In April 2018, Spotify revamped its mobile ad-supported experience, allowing its free users to listen to any track in their top fifteen Spotify-curated playlists completely on-demand on their mobile devices.
For Pandora — one of the oldest and largest music streaming services in the U.S. with 72.3 million monthly active listeners, 92 percent of whom are ad-supported — this move may cause concern that Spotify will poach more of Pandora’s users who are seeking a more on-demand listening experience without shelling out additional money.
Plus, Pandora’s total listener base and consumption time actually decreased by 6 percent and 5 percent year-over-year in Q1 2018, respectively. In contrast, Spotify grew its own user base by 30 percent over the same time period, and now has 13 times more paying subscribers and 2.4 times more active listeners overall than Pandora on a global level.

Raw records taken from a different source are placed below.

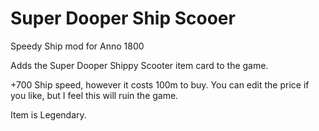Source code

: # Super Dooper Ship Scooer
Speedy Ship mod for Anno 1800

Adds the Super Dooper Shippy Scooter item card to the game.

+700 Ship speed, however it costs 100m to buy.  You can edit the price if you like, but I feel this will ruin the game.

Item is Legendary.

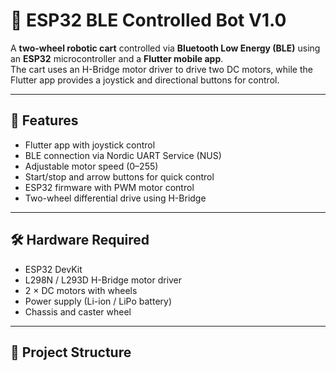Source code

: # 🚗 ESP32 BLE Controlled Bot V1.0

A **two-wheel robotic cart** controlled via **Bluetooth Low Energy (BLE)** using an **ESP32** microcontroller and a **Flutter mobile app**.  
The cart uses an H-Bridge motor driver to drive two DC motors, while the Flutter app provides a joystick and directional buttons for control.

---

## 📱 Features
- Flutter app with joystick control  
- BLE connection via Nordic UART Service (NUS)  
- Adjustable motor speed (0–255)  
- Start/stop and arrow buttons for quick control  
- ESP32 firmware with PWM motor control  
- Two-wheel differential drive using H-Bridge  

---

## 🛠️ Hardware Required
- ESP32 DevKit  
- L298N / L293D H-Bridge motor driver  
- 2 × DC motors with wheels  
- Power supply (Li-ion / LiPo battery)  
- Chassis and caster wheel  

---

## 📂 Project Structure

Yet, speaking at the Music Biz conference in Nashville on May 16, Pandora CEO Roger Lynch seemed unfazed. The chief exec interpreted Spotify’s focus on free as a boon for all streaming services across the ecosystem, including his own. “It’s an acknowledgement that there is an opportunity to develop a significant business with consumers who will not pay for subscriptions,” he said to a packed audience at the Omni Hotel. “There’s still a tremendous amount of growth to happen within free.”
Trending on Billboard
Interestingly, both Spotify and Pandora see their free offerings as direct competitors to terrestrial radio. Spotify’s global head of creator services Troy Carter recently called the company’s ad-supported tier “the biggest radio station in the world.” Lynch shared a more realistic take on Pandora’s positioning: “Despite the fact that we’re the largest streaming service in the U.S., we’re only 10 percent of the listening that happens on terrestrial radio,” he admitted. “But that’s a ratio that I think will flip over the next decade.” It’s no coincidence that the New York Stock Exchange categorizes Spotify and Pandora as members of the “Broadcasting – Radio” industry.

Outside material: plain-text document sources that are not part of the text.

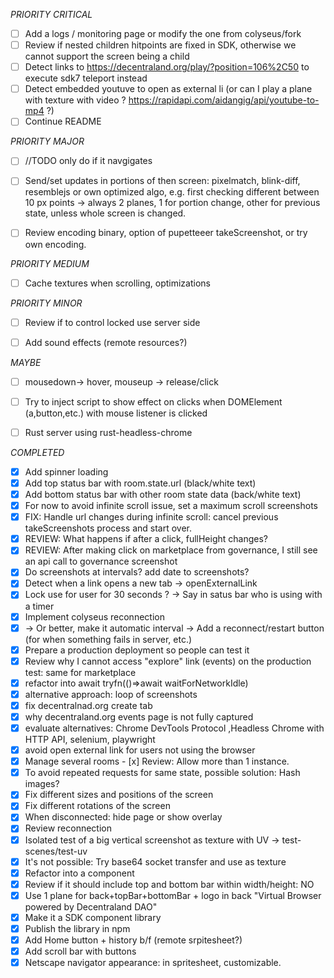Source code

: _PRIORITY CRITICAL_
- [ ] Add a logs / monitoring page or modify the one from colyseus/fork
- [ ] Review if nested children hitpoints are fixed in SDK, otherwise we cannot support the screen being a child
- [ ] Detect links to https://decentraland.org/play/?position=106%2C50 to execute sdk7 teleport instead
- [ ] Detect embedded youtuve to open as external li (or can I play a plane with texture with video ? https://rapidapi.com/aidangig/api/youtube-to-mp4 ?)
- [ ] Continue README

_PRIORITY MAJOR_
- [ ] //TODO only do if it navgigates
- [ ] Send/set updates in portions of then screen: pixelmatch, blink-diff, resemblejs or own optimized algo, e.g. first checking different between 10 px points
  -> always 2 planes, 1 for portion change, other for previous state, unless whole screen is changed.
- [ ] Review encoding binary, option of pupetteeer takeScreenshot, or try own encoding.


_PRIORITY MEDIUM_
- [ ] Cache textures when scrolling, optimizations


_PRIORITY MINOR_
- [ ] Review if to control locked use server side
- [ ] Add sound effects (remote resources?)


_MAYBE_
- [ ] mousedown-> hover, mouseup -> release/click
- [ ] Try to inject script to show effect on clicks when DOMElement (a,button,etc.) with mouse listener is clicked
- [ ] Rust server using rust-headless-chrome


_COMPLETED_
- [x] Add spinner loading
- [x] Add top status bar with room.state.url (black/white text)
- [x] Add bottom status bar with other room state data (back/white text)
- [x] For now to avoid infinite scroll issue, set a maximum scroll screenshots
- [x] FIX: Handle url changes during infinite scroll: cancel previous takeScreenshots process and start over. 
- [x] REVIEW: What happens if after a click, fullHeight changes?
- [x] REVIEW: After making click on marketplace from governance, I still see an api call to
    governance screenshot
- [x] Do screenshots at intervals? add date to screenshots?
- [x] Detect when a link opens a new tab -> openExternalLink
- [x] Lock use for user for 30 seconds ? -> Say in satus bar who is using with a timer
- [x] Implement colyseus reconnection
- [x] -> Or better, make it automatic interval -> Add a reconnect/restart button (for when something fails in server, etc.)
- [x] Prepare a production deployment so people can test it
- [x] Review why I cannot access "explore" link (events) on the production test: same for marketplace
- [x] refactor into await tryfn(()=>await waitForNetworkIdle)
- [x] alternative approach: loop of screenshots
- [x] fix decentralnad.org create tab
- [x] why decentraland.org events page is not fully captured
- [x] evaluate alternatives: Chrome DevTools Protocol ,Headless Chrome with HTTP API, selenium, playwright
- [x] avoid open external link for users not using the browser
- [x] Manage several rooms - [x] Review: Allow more than 1 instance.
- [x] To avoid repeated requests for same state, possible solution: Hash images?
- [x] Fix different sizes and positions of the screen
- [x] Fix different rotations of the screen
- [x] When disconnected: hide page or show overlay
- [x] Review reconnection
- [x] Isolated test of a big vertical screenshot as texture with UV -> test-scenes/test-uv
- [x] It's not possible: Try base64 socket transfer and use as texture
- [x] Refactor into a component
- [x] Review if it should include top and bottom bar within width/height: NO
- [x] Use 1 plane for back+topBar+bottomBar + logo in back "Virtual Browser powered by Decentraland DAO"
- [x] Make it a SDK component library
- [x] Publish the library in npm
- [x] Add Home button + history b/f (remote srpitesheet?)
- [x] Add scroll bar with buttons
- [x] Netscape navigator appearance: in spritesheet, customizable.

Not only does each of these services have a much larger free audience than any given radio outfit, but artists and labels also get a cut of ad revenue from streaming, in contrast to being left in the dark financially by traditional radio spins (at least in the U.S.). Both Spotify and Pandora cite this latter benefit in investor presentations in an effort to convince industry bigwigs that investing more in free-streaming audiences — and migrating them away from terrestrial incumbents — may be more profitable, not less, in the long run.

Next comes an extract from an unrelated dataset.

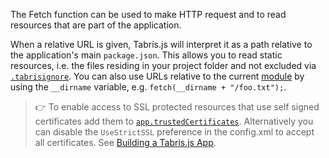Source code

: The Fetch function can be used to make HTTP request and to read resources that are part of the application.

When a relative URL is given, Tabris.js will interpret it as a path relative to the application's main `package.json`. This allows you to read static resources, i.e. the files residing in your project folder and not excluded via [`.tabrisignore`](../build.md#the-tabrisignore-file). You can also use URLs relative to the current [module](../modules.md) by using the `__dirname` variable, e.g. `fetch(__dirname + "/foo.txt");`.

> :point_right: To enable access to SSL protected resources that use self signed certificates add them to [`app.trustedCertificates`](./app.md). Alternatively you can disable the `UseStrictSSL` preference in the config.xml to accept all certificates. See [Building a Tabris.js App](../build.md#preferences).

“There are millions of music fans who can’t afford $9.99 a month, but that doesn’t mean they aren’t music fans,” Carter said at a press conference in New York last month. “Artists can’t afford to ignore that audience.”
Spotify can’t afford to ignore them, either: the company’s ad-supported revenue is growing more quickly than its Premium revenue, at 38 percent versus 25 percent growth YOY in Q1 2018, respectively. This gap makes sense in the context of Spotify’s continued global expansion, particularly into territories across Asia, Africa and Latin America where ad-supported experiences remain the dominant norm for digital music consumption.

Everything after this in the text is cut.